IP: So many of my favourite films in recent years have been directed by women! Raw by Julia Ducournau is a work of art and Toni Erdmann by Maren Ade absolutely blew my mind when I saw it on the big screen last year. There are so many great women writing and directing in genre film! I also want to mention Prevenge by Alice Lowe because it is not only brilliant but she wrote, directed and starred in the film while heavily pregnant and the film is about her unborn baby telling her to kill people! So good! She is a legend!!

What’s the best advice about filmmaking you’ve ever received?

JH: Probably that if you want to make film, just do it. Because if you don’t do it, some other person will do it and they will do it worse than you were going to, so you should have just done it.
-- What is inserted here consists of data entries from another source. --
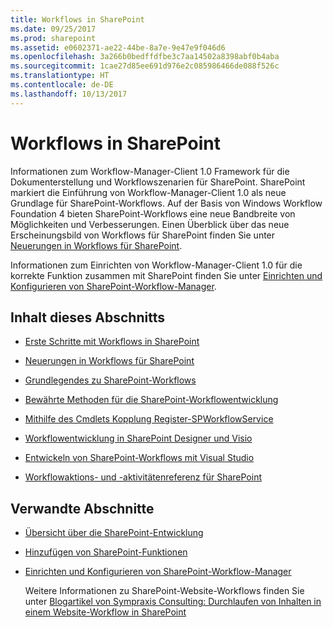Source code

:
```yaml
---
title: Workflows in SharePoint
ms.date: 09/25/2017
ms.prod: sharepoint
ms.assetid: e0602371-ae22-44be-8a7e-9e47e9f046d6
ms.openlocfilehash: 3a266b0bedffdfbe3c7aa14502a8398abf0b4aba
ms.sourcegitcommit: 1cae27d85ee691d976e2c085986466de088f526c
ms.translationtype: HT
ms.contentlocale: de-DE
ms.lasthandoff: 10/13/2017
---
```

# <a name="workflows-in-sharepoint"></a>Workflows in SharePoint
Informationen zum Workflow-Manager-Client 1.0 Framework für die Dokumenterstellung und Workflowszenarien für SharePoint. SharePoint markiert die Einführung von Workflow-Manager-Client 1.0 als neue Grundlage für SharePoint-Workflows. Auf der Basis von Windows Workflow Foundation 4 bieten SharePoint-Workflows eine neue Bandbreite von Möglichkeiten und Verbesserungen. Einen Überblick über das neue Erscheinungsbild von Workflows für SharePoint finden Sie unter  [Neuerungen in Workflows für SharePoint](what-s-new-in-workflows-for-sharepoint.md).
  
    
    

Informationen zum Einrichten von Workflow-Manager-Client 1.0 für die korrekte Funktion zusammen mit SharePoint finden Sie unter  [Einrichten und Konfigurieren von SharePoint-Workflow-Manager](set-up-and-configure-sharepoint-workflow-manager.md).
## <a name="in-this-section"></a>Inhalt dieses Abschnitts


-  [Erste Schritte mit Workflows in SharePoint](get-started-with-workflows-in-sharepoint.md)
    
  
-  [Neuerungen in Workflows für SharePoint](what-s-new-in-workflows-for-sharepoint.md)
    
  
-  [Grundlegendes zu SharePoint-Workflows](sharepoint-workflow-fundamentals.md)
    
  
-  [Bewährte Methoden für die SharePoint-Workflowentwicklung](sharepoint-workflow-development-best-practices.md)
    
  
-  [Mithilfe des Cmdlets Kopplung Register-SPWorkflowService](using-the-pairing-cmdlet-register-spworkflowservice.md)
    
  
-  [Workflowentwicklung in SharePoint Designer und Visio](workflow-development-in-sharepoint-designer-and-visio.md)
    
  
-  [Entwickeln von SharePoint-Workflows mit Visual Studio](develop-sharepoint-workflows-using-visual-studio.md)
    
  
-  [Workflowaktions- und -aktivitätenreferenz für SharePoint](workflow-actions-and-activities-reference-for-sharepoint.md)
    
  

## <a name="related-sections"></a>Verwandte Abschnitte


-  [Übersicht über die SharePoint-Entwicklung](sharepoint-development-overview.md)
    
  
-  [Hinzufügen von SharePoint-Funktionen](add-sharepoint-capabilities.md)
    
  
-  [Einrichten und Konfigurieren von SharePoint-Workflow-Manager](set-up-and-configure-sharepoint-workflow-manager.md)
    
    Weitere Informationen zu SharePoint-Website-Workflows finden Sie unter  [Blogartikel von Sympraxis Consulting: Durchlaufen von Inhalten in einem Website-Workflow in SharePoint](http://sympmarc.com/2016/01/14/looping-through-content-in-a-sharepoint-site-workflow-part-1-introduction)
    
  

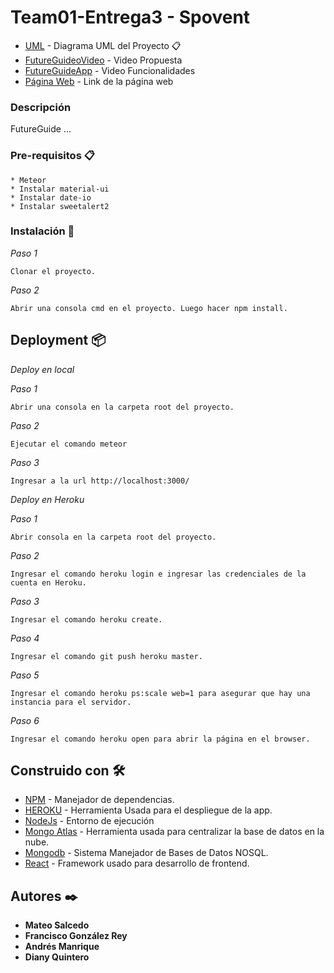 # Team01-Entrega3 - Spovent

* [UML](https://www.lucidchart.com/invitations/accept/7fd14bca-13a3-4f38-b2bf-89cbf8616ea0) - Diagrama UML del Proyecto 📋
* [FutureGuideoVideo](https://) - Video Propuesta
* [FutureGuideApp](https://) - Video Funcionalidades
* [Página Web](http://) - Link de la página web

### Descripción

FutureGuide ...


### Pre-requisitos 📋
```
* Meteor
* Instalar material-ui
* Instalar date-io
* Instalar sweetalert2
```

### Instalación 🔧
_Paso 1_

```
Clonar el proyecto.
```

_Paso 2_

```
Abrir una consola cmd en el proyecto. Luego hacer npm install.
```

## Deployment 📦

_Deploy en local_

_Paso 1_

```
Abrir una consola en la carpeta root del proyecto.
```

_Paso 2_

```
Ejecutar el comando meteor
```
_Paso 3_

```
Ingresar a la url http://localhost:3000/
```

_Deploy en Heroku_

_Paso 1_

```
Abrir consola en la carpeta root del proyecto.
```
_Paso 2_

```
Ingresar el comando heroku login e ingresar las credenciales de la cuenta en Heroku.
```
_Paso 3_

```
Ingresar el comando heroku create.
```
_Paso 4_

```
Ingresar el comando git push heroku master.
```
_Paso 5_

```
Ingresar el comando heroku ps:scale web=1 para asegurar que hay una instancia para el servidor.
```
_Paso 6_

```
Ingresar el comando heroku open para abrir la página en el browser.
```

## Construido con 🛠️

* [NPM](https://www.npmjs.com/) - Manejador de dependencias.
* [HEROKU](https://www.heroku.com) - Herramienta Usada para el despliegue de la app.
* [NodeJs](https://nodejs.org/es/) - Entorno de ejecución
* [Mongo Atlas](https://www.mongodb.com/cloud/atlas) - Herramienta usada para centralizar la base de datos en la nube.
* [Mongodb](https://www.mongodb.com/es) - Sistema Manejador de Bases de Datos NOSQL.
* [React](https://es.reactjs.org/) - Framework usado para desarrollo de frontend.

## Autores ✒️

* **Mateo Salcedo** 
* **Francisco González Rey** 
* **Andrés Manrique** 
* **Diany Quintero**
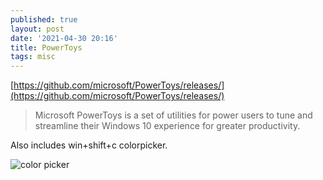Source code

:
 ```yaml
---
published: true
layout: post
date: '2021-04-30 20:16'
title: PowerToys
tags: misc 
---
```

[https://github.com/microsoft/PowerToys/releases/](https://github.com/microsoft/PowerToys/releases/)

> Microsoft PowerToys is a set of utilities for power users to tune and streamline their Windows 10 experience for greater productivity. 

Also includes win+shift+c colorpicker.

![color picker](https://images.weserv.nl/?url=https://i.imgur.com/TWiGWDg.png)
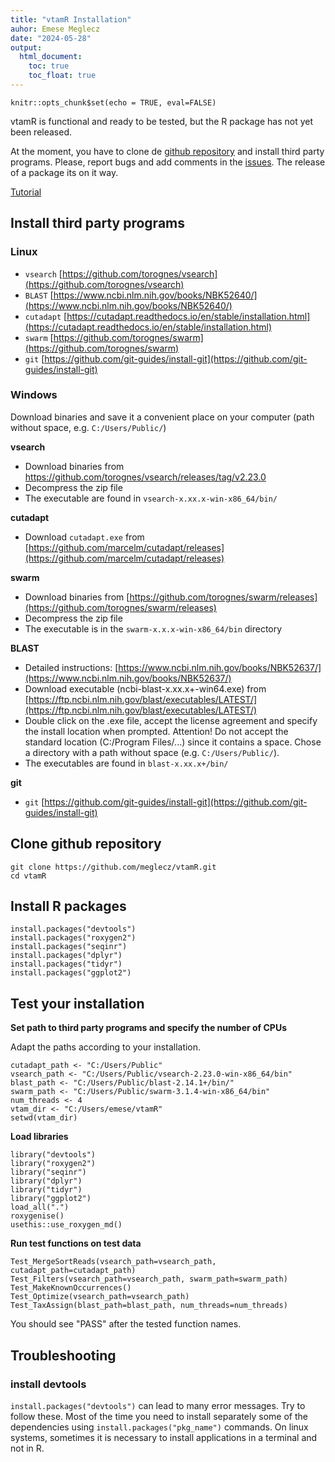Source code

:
 ```yaml
---
title: "vtamR Installation"
auhor: Emese Meglecz
date: "2024-05-28"
output:
  html_document:
    toc: true
    toc_float: true
---
```



```{r setup, include=FALSE}
knitr::opts_chunk$set(echo = TRUE, eval=FALSE)
```

vtamR is functional and ready to be tested, but the R package has not yet been released.

At the moment, you have to clone de [github repository](https://github.com/meglecz/vtamR) and install third party programs. Please, report bugs and add comments in the [issues](https://github.com/meglecz/vtamR/issues). The release of a package its on it way.

[Tutorial](Tutorial_vtamR.html)


## Install third party programs 

### Linux

* `vsearch` [https://github.com/torognes/vsearch](https://github.com/torognes/vsearch)
* `BLAST` [https://www.ncbi.nlm.nih.gov/books/NBK52640/](https://www.ncbi.nlm.nih.gov/books/NBK52640/)
* `cutadapt` [https://cutadapt.readthedocs.io/en/stable/installation.html](https://cutadapt.readthedocs.io/en/stable/installation.html)
* `swarm` [https://github.com/torognes/swarm](https://github.com/torognes/swarm)
* `git` [https://github.com/git-guides/install-git](https://github.com/git-guides/install-git)

### Windows

Download binaries and save it a convenient place on your computer (path without space, e.g. `C:/Users/Public/`)

**vsearch**

* Download binaries from https://github.com/torognes/vsearch/releases/tag/v2.23.0
* Decompress the zip file
* The executable are found in `vsearch-x.xx.x-win-x86_64/bin/`

**cutadapt**

* Download `cutadapt.exe` from [https://github.com/marcelm/cutadapt/releases](https://github.com/marcelm/cutadapt/releases)

**swarm**

* Download binaries from [https://github.com/torognes/swarm/releases](https://github.com/torognes/swarm/releases)
* Decompress the zip file
* The executable is in the `swarm-x.x.x-win-x86_64/bin` directory

**BLAST**

* Detailed instructions: [https://www.ncbi.nlm.nih.gov/books/NBK52637/](https://www.ncbi.nlm.nih.gov/books/NBK52637/)
* Download executable (ncbi-blast-x.xx.x+-win64.exe) from [https://ftp.ncbi.nlm.nih.gov/blast/executables/LATEST/](https://ftp.ncbi.nlm.nih.gov/blast/executables/LATEST/)
* Double click on the .exe file, accept the license agreement and specify the install location when prompted. Attention! Do not accept the standard location (C:/Program Files/...) since it contains a space. Chose a directory with a path without space (e.g. `C:/Users/Public/`).
* The executables are found in `blast-x.xx.x+/bin/`

**git**

* `git` [https://github.com/git-guides/install-git](https://github.com/git-guides/install-git)



## Clone github repository

```{bash clone}
git clone https://github.com/meglecz/vtamR.git
cd vtamR
```


## Install R packages

```{r install_pck}
install.packages("devtools")
install.packages("roxygen2")
install.packages("seqinr")
install.packages("dplyr")
install.packages("tidyr")
install.packages("ggplot2")
```

## Test your installation

**Set path to third party programs and specify the number of CPUs**

Adapt the paths according to your installation.

```{r set_path, eval=TRUE}
cutadapt_path <- "C:/Users/Public"
vsearch_path <- "C:/Users/Public/vsearch-2.23.0-win-x86_64/bin"
blast_path <- "C:/Users/Public/blast-2.14.1+/bin/"
swarm_path <- "C:/Users/Public/swarm-3.1.4-win-x86_64/bin"
num_threads <- 4
vtam_dir <- "C:/Users/emese/vtamR"
setwd(vtam_dir)
```


**Load libraries**
```{r load_libraries}
library("devtools")
library("roxygen2")
library("seqinr")
library("dplyr")
library("tidyr")
library("ggplot2") 
load_all(".")
roxygenise()
usethis::use_roxygen_md()
```


**Run test functions on test data**
```{r test_vtamR}
Test_MergeSortReads(vsearch_path=vsearch_path, cutadapt_path=cutadapt_path)
Test_Filters(vsearch_path=vsearch_path, swarm_path=swarm_path)
Test_MakeKnownOccurrences()
Test_Optimize(vsearch_path=vsearch_path)
Test_TaxAssign(blast_path=blast_path, num_threads=num_threads)
```

You should see "PASS" after the tested function names.

## Troubleshooting

### install devtools

`install.packages("devtools")` can lead to many error messages. Try to follow these.
Most of the time you need to install separately some of the dependencies using `install.packages("pkg_name")` commands.
On linux systems, sometimes it is necessary to install applications in a 
terminal and not in R.


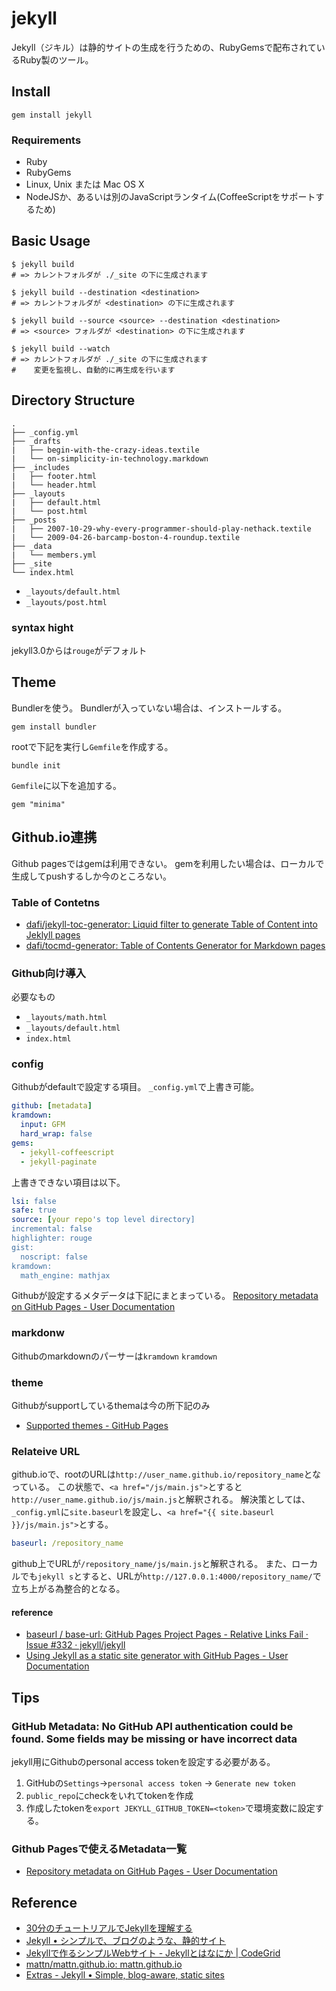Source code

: # jekyll
Jekyll（ジキル）は静的サイトの生成を行うための、RubyGemsで配布されているRuby製のツール。

## Install

```shell
gem install jekyll
```

### Requirements
* Ruby
* RubyGems
* Linux, Unix または Mac OS X
* NodeJSか、あるいは別のJavaScriptランタイム(CoffeeScriptをサポートするため)

## Basic Usage

```shell
$ jekyll build
# => カレントフォルダが ./_site の下に生成されます

$ jekyll build --destination <destination>
# => カレントフォルダが <destination> の下に生成されます

$ jekyll build --source <source> --destination <destination>
# => <source> フォルダが <destination> の下に生成されます

$ jekyll build --watch
# => カレントフォルダが ./_site の下に生成されます
#    変更を監視し、自動的に再生成を行います
```

## Directory Structure

```
.
├── _config.yml
├── _drafts
|   ├── begin-with-the-crazy-ideas.textile
|   └── on-simplicity-in-technology.markdown
├── _includes
|   ├── footer.html
|   └── header.html
├── _layouts
|   ├── default.html
|   └── post.html
├── _posts
|   ├── 2007-10-29-why-every-programmer-should-play-nethack.textile
|   └── 2009-04-26-barcamp-boston-4-roundup.textile
├── _data
|   └── members.yml
├── _site
└── index.html
```

* `_layouts/default.html`
* `_layouts/post.html`

### syntax hight

jekyll3.0からは`rouge`がデフォルト

## Theme
Bundlerを使う。
Bundlerが入っていない場合は、インストールする。
```shell
gem install bundler
```

rootで下記を実行し`Gemfile`を作成する。

```shell
bundle init
```

`Gemfile`に以下を追加する。

```gem
gem "minima"
```

## Github.io連携
Github pagesではgemは利用できない。
gemを利用したい場合は、ローカルで生成してpushするしか今のところない。


### Table of Contetns

* [dafi/jekyll-toc-generator: Liquid filter to generate Table of Content into Jeklyll pages](https://github.com/dafi/jekyll-toc-generator)
* [dafi/tocmd-generator: Table of Contents Generator for Markdown pages](https://github.com/dafi/tocmd-generator)

### Github向け導入
必要なもの
* `_layouts/math.html`
* `_layouts/default.html`
* `index.html`

### config
Githubがdefaultで設定する項目。
`_config.yml`で上書き可能。
```yml
github: [metadata]
kramdown:
  input: GFM
  hard_wrap: false
gems:
  - jekyll-coffeescript
  - jekyll-paginate
```

上書きできない項目は以下。
```yml
lsi: false
safe: true
source: [your repo's top level directory]
incremental: false
highlighter: rouge
gist:
  noscript: false
kramdown:
  math_engine: mathjax
```

Githubが設定するメタデータは下記にまとまっている。
[Repository metadata on GitHub Pages - User Documentation](https://help.github.com/articles/repository-metadata-on-github-pages/)


### markdonw
Githubのmarkdownのパーサーは`kramdown`
`kramdown`

### theme
Githubがsupportしているthemaは今の所下記のみ
* [Supported themes - GitHub Pages](https://pages.github.com/themes/)

### Relateive URL
github.ioで、rootのURLは`http://user_name.github.io/repository_name`となっている。
この状態で、`<a href="/js/main.js">`とすると`http://user_name.github.io/js/main.js`と解釈される。
解決策としては、 `_config.yml`に`site.baseurl`を設定し、`<a href="{{ site.baseurl }}/js/main.js">`とする。

```yml
baseurl: /repository_name
```

github上でURLが`/repository_name/js/main.js`と解釈される。
また、ローカルでも`jekyll s`とすると、URLが`http://127.0.0.1:4000/repository_name/`で立ち上がる為整合的となる。

#### reference
* [baseurl / base-url: GitHub Pages Project Pages - Relative Links Fail · Issue #332 · jekyll/jekyll](https://github.com/jekyll/jekyll/issues/332)
* [Using Jekyll as a static site generator with GitHub Pages - User Documentation](https://help.github.com/articles/using-jekyll-as-a-static-site-generator-with-github-pages/)

## Tips

### GitHub Metadata: No GitHub API authentication could be found. Some fields may be missing or have incorrect data
jekyll用にGithubのpersonal access tokenを設定する必要がある。

1. GitHubの`Settings`->`personal access token` -> `Generate new token`
2. `public_repo`にcheckをいれてtokenを作成
3. 作成したtokenを`export JEKYLL_GITHUB_TOKEN=<token>`で環境変数に設定する。

### Github Pagesで使えるMetadata一覧

* [Repository metadata on GitHub Pages - User Documentation](https://help.github.com/articles/repository-metadata-on-github-pages/)



## Reference
* [30分のチュートリアルでJekyllを理解する](http://melborne.github.io/2012/05/13/first-step-of-jekyll/)
* [Jekyll • シンプルで、ブログのような、静的サイト](https://jekyllrb-ja.github.io/)
* [Jekyllで作るシンプルWebサイト - Jekyllとはなにか | CodeGrid](https://app.codegrid.net/entry/jekyll-introduction)
* [mattn/mattn.github.io: mattn.github.io](https://github.com/mattn/mattn.github.io)
* [Extras - Jekyll • Simple, blog-aware, static sites](https://jekyllrb.com/docs/extras/)
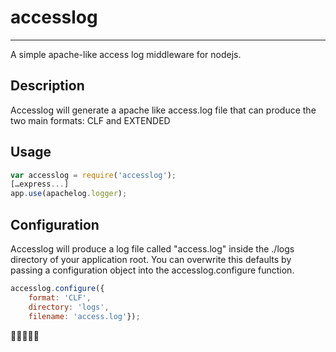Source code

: accesslog
==========
---

 A simple apache-like access log middleware for nodejs.

Description
----------
Accesslog will generate a apache like access.log file that can produce the two main formats: CLF and EXTENDED

Usage
---------

```javascript
var accesslog = require('accesslog');
[…express...]
app.use(apachelog.logger);
```

Configuration
---------
Accesslog will produce a log file called "access.log" inside the ./logs directory of your application root. 
You can overwrite this defaults by passing a configuration object into the accesslog.configure function.
```javascript
accesslog.configure({
	format: 'CLF',
	directory: 'logs',
	filename: 'access.log'});
```
 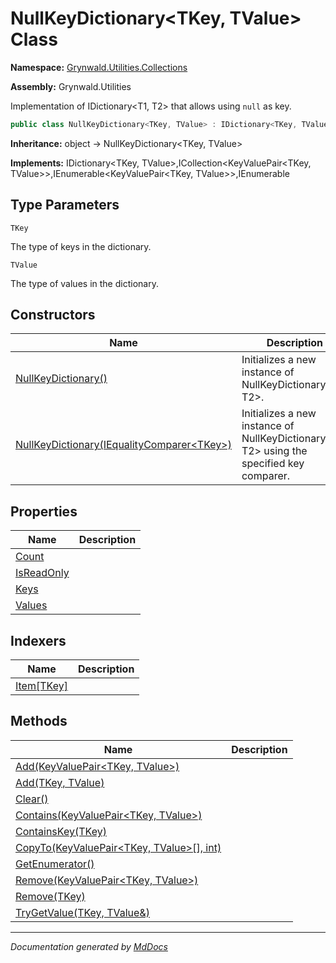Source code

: # NullKeyDictionary\<TKey, TValue\> Class

**Namespace:** [Grynwald.Utilities.Collections](../Namespace.md)

**Assembly:** Grynwald.Utilities

Implementation of IDictionary\<T1, T2\> that allows using `null` as key.

```csharp
public class NullKeyDictionary<TKey, TValue> : IDictionary<TKey, TValue>, ICollection<KeyValuePair<TKey, TValue>>, IEnumerable<KeyValuePair<TKey, TValue>>, IEnumerable
```

**Inheritance:** object → NullKeyDictionary\<TKey, TValue\>

**Implements:** IDictionary\<TKey, TValue\>,ICollection\<KeyValuePair\<TKey, TValue\>\>,IEnumerable\<KeyValuePair\<TKey, TValue\>\>,IEnumerable

## Type Parameters

`TKey`

The type of keys in the dictionary.

`TValue`

The type of values in the dictionary.

## Constructors

| Name                                                                                                   | Description                                                                                 |
| ------------------------------------------------------------------------------------------------------ | ------------------------------------------------------------------------------------------- |
| [NullKeyDictionary()](Constructors.md#nullkeydictionary)                                               | Initializes a new instance of NullKeyDictionary\<T1, T2\>.                                  |
| [NullKeyDictionary(IEqualityComparer\<TKey\>)](Constructors.md#nullkeydictionaryiequalitycomparertkey) | Initializes a new instance of NullKeyDictionary\<T1, T2\> using the specified key comparer. |

## Properties

| Name                                   | Description |
| -------------------------------------- | ----------- |
| [Count](Properties/Count.md)           |             |
| [IsReadOnly](Properties/IsReadOnly.md) |             |
| [Keys](Properties/Keys.md)             |             |
| [Values](Properties/Values.md)         |             |

## Indexers

| Name                             | Description |
| -------------------------------- | ----------- |
| [Item\[TKey\]](Indexers/Item.md) |             |

## Methods

| Name                                                                                    | Description |
| --------------------------------------------------------------------------------------- | ----------- |
| [Add(KeyValuePair\<TKey, TValue\>)](Methods/Add.md#addkeyvaluepairtkey-tvalue)          |             |
| [Add(TKey, TValue)](Methods/Add.md#addtkey-tvalue)                                      |             |
| [Clear()](Methods/Clear.md)                                                             |             |
| [Contains(KeyValuePair\<TKey, TValue\>)](Methods/Contains.md)                           |             |
| [ContainsKey(TKey)](Methods/ContainsKey.md)                                             |             |
| [CopyTo(KeyValuePair\<TKey, TValue\>\[\], int)](Methods/CopyTo.md)                      |             |
| [GetEnumerator()](Methods/GetEnumerator.md)                                             |             |
| [Remove(KeyValuePair\<TKey, TValue\>)](Methods/Remove.md#removekeyvaluepairtkey-tvalue) |             |
| [Remove(TKey)](Methods/Remove.md#removetkey)                                            |             |
| [TryGetValue(TKey, TValue&)](Methods/TryGetValue.md)                                    |             |
___

*Documentation generated by [MdDocs](https://github.com/ap0llo/mddocs)*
IP: I can’t think of any exact quotes but basically the advice to just keep going! One foot after the other. This is an incredibly tough business for everyone involved and I have felt like giving up so many times but I always come back to, “Well, what else would I do?” There are plenty of hardships in choosing a creative life but there is so much joy in the experiences you have, the people you get to work with and the process of making art that it is totally worth it in my opinion.

Your Kickstarter video gave us a little peek at the creative/artistic elements you are adding to the doc. Can you explain a little how they came about? Did Morgana have any input in the concepts?

JH: We wanted to come up with a way to illustrate Morgana’s story poetically, and Isabel hooked onto something Morgana said about “facade living” which is where the cardboard miniature idea was born. The idea of creative a visual artifice, to aid what is essentially a dark fairytale really clicked with the material we already have. Morgana isn’t involved in the documentaries creative process, but we are totally inspired by her life and work.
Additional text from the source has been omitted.